— TASK ITEM —
Each record below is to be copied word for word, with pictures removed.

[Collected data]
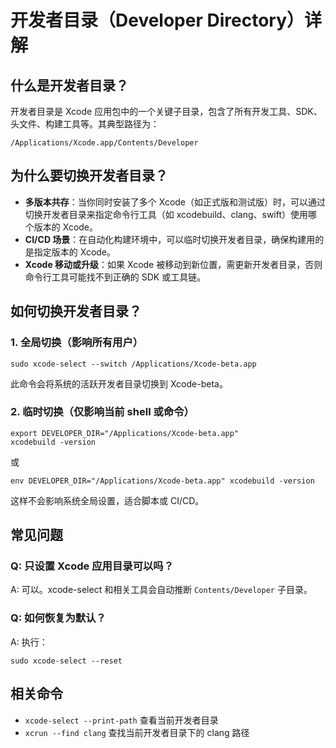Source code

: # 开发者目录（Developer Directory）详解

## 什么是开发者目录？

开发者目录是 Xcode 应用包中的一个关键子目录，包含了所有开发工具、SDK、头文件、构建工具等。其典型路径为：

```
/Applications/Xcode.app/Contents/Developer
```

## 为什么要切换开发者目录？

- **多版本共存**：当你同时安装了多个 Xcode（如正式版和测试版）时，可以通过切换开发者目录来指定命令行工具（如 xcodebuild、clang、swift）使用哪个版本的 Xcode。
- **CI/CD 场景**：在自动化构建环境中，可以临时切换开发者目录，确保构建用的是指定版本的 Xcode。
- **Xcode 移动或升级**：如果 Xcode 被移动到新位置，需更新开发者目录，否则命令行工具可能找不到正确的 SDK 或工具链。

## 如何切换开发者目录？

### 1. 全局切换（影响所有用户）

```shell
sudo xcode-select --switch /Applications/Xcode-beta.app
```

此命令会将系统的活跃开发者目录切换到 Xcode-beta。

### 2. 临时切换（仅影响当前 shell 或命令）

```shell
export DEVELOPER_DIR="/Applications/Xcode-beta.app"
xcodebuild -version
```
或
```shell
env DEVELOPER_DIR="/Applications/Xcode-beta.app" xcodebuild -version
```

这样不会影响系统全局设置，适合脚本或 CI/CD。

## 常见问题

### Q: 只设置 Xcode 应用目录可以吗？
A: 可以。xcode-select 和相关工具会自动推断 `Contents/Developer` 子目录。

### Q: 如何恢复为默认？
A: 执行：
```shell
sudo xcode-select --reset
```

## 相关命令
- `xcode-select --print-path` 查看当前开发者目录
- `xcrun --find clang` 查找当前开发者目录下的 clang 路径 
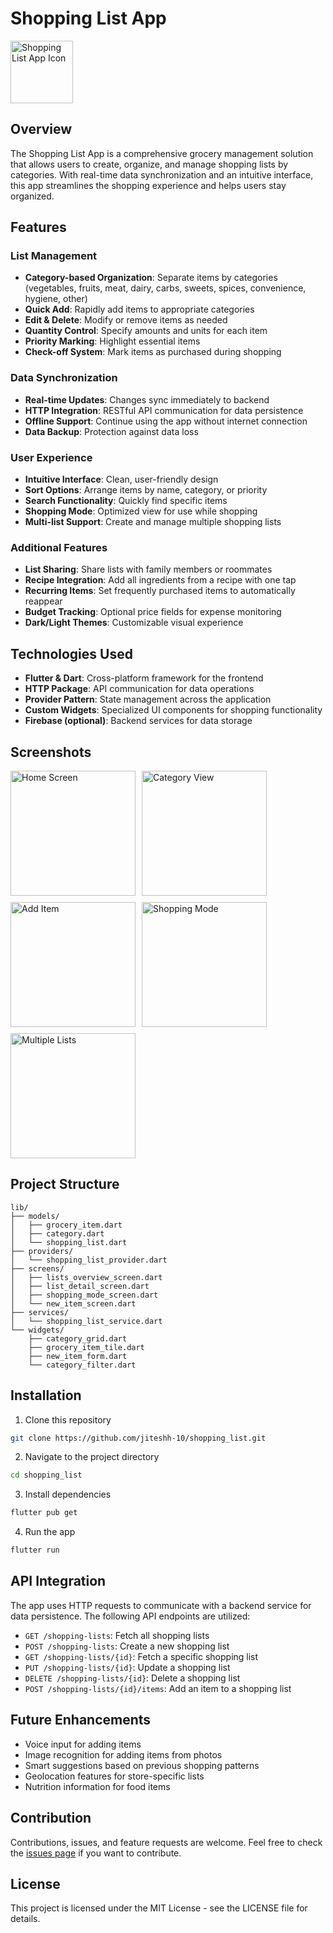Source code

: # Shopping List App

<img src="screenshots/app_icon.png" alt="Shopping List App Icon" width="100"/>

## Overview
The Shopping List App is a comprehensive grocery management solution that allows users to create, organize, and manage shopping lists by categories. With real-time data synchronization and an intuitive interface, this app streamlines the shopping experience and helps users stay organized.

## Features

### List Management
- **Category-based Organization**: Separate items by categories (vegetables, fruits, meat, dairy, carbs, sweets, spices, convenience, hygiene, other)
- **Quick Add**: Rapidly add items to appropriate categories
- **Edit & Delete**: Modify or remove items as needed
- **Quantity Control**: Specify amounts and units for each item
- **Priority Marking**: Highlight essential items
- **Check-off System**: Mark items as purchased during shopping

### Data Synchronization
- **Real-time Updates**: Changes sync immediately to backend
- **HTTP Integration**: RESTful API communication for data persistence
- **Offline Support**: Continue using the app without internet connection
- **Data Backup**: Protection against data loss

### User Experience
- **Intuitive Interface**: Clean, user-friendly design
- **Sort Options**: Arrange items by name, category, or priority
- **Search Functionality**: Quickly find specific items
- **Shopping Mode**: Optimized view for use while shopping
- **Multi-list Support**: Create and manage multiple shopping lists

### Additional Features
- **List Sharing**: Share lists with family members or roommates
- **Recipe Integration**: Add all ingredients from a recipe with one tap
- **Recurring Items**: Set frequently purchased items to automatically reappear
- **Budget Tracking**: Optional price fields for expense monitoring
- **Dark/Light Themes**: Customizable visual experience

## Technologies Used
- **Flutter & Dart**: Cross-platform framework for the frontend
- **HTTP Package**: API communication for data operations
- **Provider Pattern**: State management across the application
- **Custom Widgets**: Specialized UI components for shopping functionality
- **Firebase (optional)**: Backend services for data storage

## Screenshots

<div style="display: flex; flex-wrap: wrap; gap: 10px;">
    <img src="screenshots/home_screen.png" alt="Home Screen" width="200"/>
    <img src="screenshots/category_view.png" alt="Category View" width="200"/>
    <img src="screenshots/add_item.png" alt="Add Item" width="200"/>
    <img src="screenshots/shopping_mode.png" alt="Shopping Mode" width="200"/>
    <img src="screenshots/multi_list.png" alt="Multiple Lists" width="200"/>
</div>

## Project Structure
```
lib/
├── models/
│   ├── grocery_item.dart
│   ├── category.dart
│   └── shopping_list.dart
├── providers/
│   └── shopping_list_provider.dart
├── screens/
│   ├── lists_overview_screen.dart
│   ├── list_detail_screen.dart
│   ├── shopping_mode_screen.dart
│   └── new_item_screen.dart
├── services/
│   └── shopping_list_service.dart
└── widgets/
    ├── category_grid.dart
    ├── grocery_item_tile.dart
    ├── new_item_form.dart
    └── category_filter.dart
```

## Installation

1. Clone this repository
```bash
git clone https://github.com/jiteshh-10/shopping_list.git
```

2. Navigate to the project directory
```bash
cd shopping_list
```

3. Install dependencies
```bash
flutter pub get
```

4. Run the app
```bash
flutter run
```

## API Integration
The app uses HTTP requests to communicate with a backend service for data persistence. The following API endpoints are utilized:

- `GET /shopping-lists`: Fetch all shopping lists
- `POST /shopping-lists`: Create a new shopping list
- `GET /shopping-lists/{id}`: Fetch a specific shopping list
- `PUT /shopping-lists/{id}`: Update a shopping list
- `DELETE /shopping-lists/{id}`: Delete a shopping list
- `POST /shopping-lists/{id}/items`: Add an item to a shopping list

## Future Enhancements
- Voice input for adding items
- Image recognition for adding items from photos
- Smart suggestions based on previous shopping patterns
- Geolocation features for store-specific lists
- Nutrition information for food items

## Contribution
Contributions, issues, and feature requests are welcome. Feel free to check the [issues page](https://github.com/jiteshh-10/shopping_list/issues) if you want to contribute.

## License
This project is licensed under the MIT License - see the LICENSE file for details.
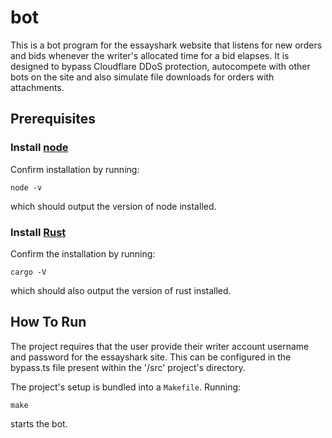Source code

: # bot

This is a bot program for the essayshark website that listens for new orders and bids whenever the writer's allocated time for a bid elapses.
It is designed to bypass Cloudflare DDoS protection, autocompete with other bots on the site and also simulate file downloads for orders with attachments.

## Prerequisites

### Install [node](https://nodejs.org/en/download/)

Confirm installation by running:
```
node -v
```
which should output the version of node installed.

### Install [Rust](https://www.rust-lang.org/tools/install)

Confirm the installation by running:
```
cargo -V
```
which should also output the version of rust installed.

## How To Run

The project requires that the user provide their writer account username and password for the essayshark site. 
This can be configured in the bypass.ts file present within the '/src' project's directory.

The project's setup is bundled into a `Makefile`. Running:
```
make
```
starts the bot.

— EXERCISE SOLUTION —
Source code

: # 开发者目录（Developer Directory）详解

## 什么是开发者目录？

开发者目录是 Xcode 应用包中的一个关键子目录，包含了所有开发工具、SDK、头文件、构建工具等。其典型路径为：

```
/Applications/Xcode.app/Contents/Developer
```

## 为什么要切换开发者目录？

- **多版本共存**：当你同时安装了多个 Xcode（如正式版和测试版）时，可以通过切换开发者目录来指定命令行工具（如 xcodebuild、clang、swift）使用哪个版本的 Xcode。
- **CI/CD 场景**：在自动化构建环境中，可以临时切换开发者目录，确保构建用的是指定版本的 Xcode。
- **Xcode 移动或升级**：如果 Xcode 被移动到新位置，需更新开发者目录，否则命令行工具可能找不到正确的 SDK 或工具链。

## 如何切换开发者目录？

### 1. 全局切换（影响所有用户）

```shell
sudo xcode-select --switch /Applications/Xcode-beta.app
```

此命令会将系统的活跃开发者目录切换到 Xcode-beta。

### 2. 临时切换（仅影响当前 shell 或命令）

```shell
export DEVELOPER_DIR="/Applications/Xcode-beta.app"
xcodebuild -version
```
或
```shell
env DEVELOPER_DIR="/Applications/Xcode-beta.app" xcodebuild -version
```

这样不会影响系统全局设置，适合脚本或 CI/CD。

## 常见问题

### Q: 只设置 Xcode 应用目录可以吗？
A: 可以。xcode-select 和相关工具会自动推断 `Contents/Developer` 子目录。

### Q: 如何恢复为默认？
A: 执行：
```shell
sudo xcode-select --reset
```

## 相关命令
- `xcode-select --print-path` 查看当前开发者目录
- `xcrun --find clang` 查找当前开发者目录下的 clang 路径 
Source code

: # Shopping List App

<img src="screenshots/app_icon.png" alt="Shopping List App Icon" width="100"/>

## Overview
The Shopping List App is a comprehensive grocery management solution that allows users to create, organize, and manage shopping lists by categories. With real-time data synchronization and an intuitive interface, this app streamlines the shopping experience and helps users stay organized.

## Features

### List Management
- **Category-based Organization**: Separate items by categories (vegetables, fruits, meat, dairy, carbs, sweets, spices, convenience, hygiene, other)
- **Quick Add**: Rapidly add items to appropriate categories
- **Edit & Delete**: Modify or remove items as needed
- **Quantity Control**: Specify amounts and units for each item
- **Priority Marking**: Highlight essential items
- **Check-off System**: Mark items as purchased during shopping

### Data Synchronization
- **Real-time Updates**: Changes sync immediately to backend
- **HTTP Integration**: RESTful API communication for data persistence
- **Offline Support**: Continue using the app without internet connection
- **Data Backup**: Protection against data loss

### User Experience
- **Intuitive Interface**: Clean, user-friendly design
- **Sort Options**: Arrange items by name, category, or priority
- **Search Functionality**: Quickly find specific items
- **Shopping Mode**: Optimized view for use while shopping
- **Multi-list Support**: Create and manage multiple shopping lists

### Additional Features
- **List Sharing**: Share lists with family members or roommates
- **Recipe Integration**: Add all ingredients from a recipe with one tap
- **Recurring Items**: Set frequently purchased items to automatically reappear
- **Budget Tracking**: Optional price fields for expense monitoring
- **Dark/Light Themes**: Customizable visual experience

## Technologies Used
- **Flutter & Dart**: Cross-platform framework for the frontend
- **HTTP Package**: API communication for data operations
- **Provider Pattern**: State management across the application
- **Custom Widgets**: Specialized UI components for shopping functionality
- **Firebase (optional)**: Backend services for data storage

## Screenshots

<div style="display: flex; flex-wrap: wrap; gap: 10px;">
    <img src="screenshots/home_screen.png" alt="Home Screen" width="200"/>
    <img src="screenshots/category_view.png" alt="Category View" width="200"/>
    <img src="screenshots/add_item.png" alt="Add Item" width="200"/>
    <img src="screenshots/shopping_mode.png" alt="Shopping Mode" width="200"/>
    <img src="screenshots/multi_list.png" alt="Multiple Lists" width="200"/>
</div>

## Project Structure
```
lib/
├── models/
│   ├── grocery_item.dart
│   ├── category.dart
│   └── shopping_list.dart
├── providers/
│   └── shopping_list_provider.dart
├── screens/
│   ├── lists_overview_screen.dart
│   ├── list_detail_screen.dart
│   ├── shopping_mode_screen.dart
│   └── new_item_screen.dart
├── services/
│   └── shopping_list_service.dart
└── widgets/
    ├── category_grid.dart
    ├── grocery_item_tile.dart
    ├── new_item_form.dart
    └── category_filter.dart
```

## Installation

1. Clone this repository
```bash
git clone https://github.com/jiteshh-10/shopping_list.git
```

2. Navigate to the project directory
```bash
cd shopping_list
```

3. Install dependencies
```bash
flutter pub get
```

4. Run the app
```bash
flutter run
```

## API Integration
The app uses HTTP requests to communicate with a backend service for data persistence. The following API endpoints are utilized:

- `GET /shopping-lists`: Fetch all shopping lists
- `POST /shopping-lists`: Create a new shopping list
- `GET /shopping-lists/{id}`: Fetch a specific shopping list
- `PUT /shopping-lists/{id}`: Update a shopping list
- `DELETE /shopping-lists/{id}`: Delete a shopping list
- `POST /shopping-lists/{id}/items`: Add an item to a shopping list

## Future Enhancements
- Voice input for adding items
- Image recognition for adding items from photos
- Smart suggestions based on previous shopping patterns
- Geolocation features for store-specific lists
- Nutrition information for food items

## Contribution
Contributions, issues, and feature requests are welcome. Feel free to check the [issues page](https://github.com/jiteshh-10/shopping_list/issues) if you want to contribute.

## License
This project is licensed under the MIT License - see the LICENSE file for details.
Source code

: # bot

This is a bot program for the essayshark website that listens for new orders and bids whenever the writer's allocated time for a bid elapses.
It is designed to bypass Cloudflare DDoS protection, autocompete with other bots on the site and also simulate file downloads for orders with attachments.

## Prerequisites

### Install [node](https://nodejs.org/en/download/)

Confirm installation by running:
```
node -v
```
which should output the version of node installed.

### Install [Rust](https://www.rust-lang.org/tools/install)

Confirm the installation by running:
```
cargo -V
```
which should also output the version of rust installed.

## How To Run

The project requires that the user provide their writer account username and password for the essayshark site. 
This can be configured in the bypass.ts file present within the '/src' project's directory.

The project's setup is bundled into a `Makefile`. Running:
```
make
```
starts the bot.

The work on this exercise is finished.